- What needs to be done
Every line containing "Retorna" should be identified and copied from the data below.

(Beginning of Listed records)

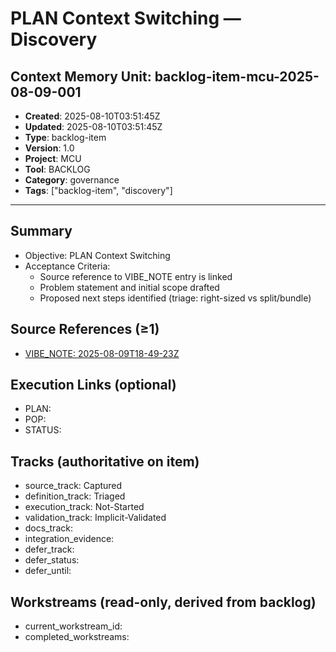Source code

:# PLAN Context Switching — Discovery

## Context Memory Unit: backlog-item-mcu-2025-08-09-001
- **Created**: 2025-08-10T03:51:45Z
- **Updated**: 2025-08-10T03:51:45Z
- **Type**: backlog-item
- **Version**: 1.0
- **Project**: MCU
- **Tool**: BACKLOG
- **Category**: governance
- **Tags**: ["backlog-item", "discovery"]

---

## Summary
- Objective: PLAN Context Switching
- Acceptance Criteria:
  - Source reference to VIBE_NOTE entry is linked
  - Problem statement and initial scope drafted
  - Proposed next steps identified (triage: right-sized vs split/bundle)

## Source References (≥1)
- [VIBE_NOTE: 2025-08-09T18-49-23Z](../../VIBE_NOTE.md#note-2025-08-09T18-49-23Z)

## Execution Links (optional)
- PLAN: 
- POP: 
- STATUS: 

## Tracks (authoritative on item)
- source_track: Captured
- definition_track: Triaged
- execution_track: Not-Started
- validation_track: Implicit-Validated
- docs_track: 
- integration_evidence: 
- defer_track: 
- defer_status: 
- defer_until: 

## Workstreams (read-only, derived from backlog)
- current_workstream_id: 
- completed_workstreams: 
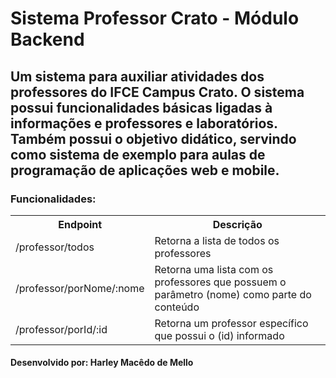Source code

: <h1>Sistema Professor Crato - Módulo Backend</h1>

<h2>Um sistema para auxiliar atividades dos professores do IFCE Campus Crato. O sistema possui funcionalidades 
básicas ligadas à informações e professores e laboratórios. Também possui o objetivo didático, servindo como 
sistema de exemplo para aulas de programação de aplicações web e mobile.
</h2>

<h3>Funcionalidades:</h3>

<table>
    <tr>
        <th>Endpoint</th> <th>Descrição</th>
    </tr>
    <tr>
        <td>/professor/todos</td> <td>Retorna a lista de todos os professores</td>
    </tr>
    <tr>
        <td>/professor/porNome/:nome</td> <td>Retorna uma lista com os professores que possuem o parâmetro (nome) como parte do conteúdo</td>
    </tr>
    <tr>
        <td>/professor/porId/:id</td> <td>Retorna um professor específico que possui o (id) informado</td>
    </tr>
</table>

<h4>Desenvolvido por: Harley Macêdo de Mello</h4>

(End of Listed records)

- Answer to this problem
        <td>/professor/todos</td> <td>Retorna a lista de todos os professores</td>
        <td>/professor/porNome/:nome</td> <td>Retorna uma lista com os professores que possuem o parâmetro (nome) como parte do conteúdo</td>
        <td>/professor/porId/:id</td> <td>Retorna um professor específico que possui o (id) informado</td>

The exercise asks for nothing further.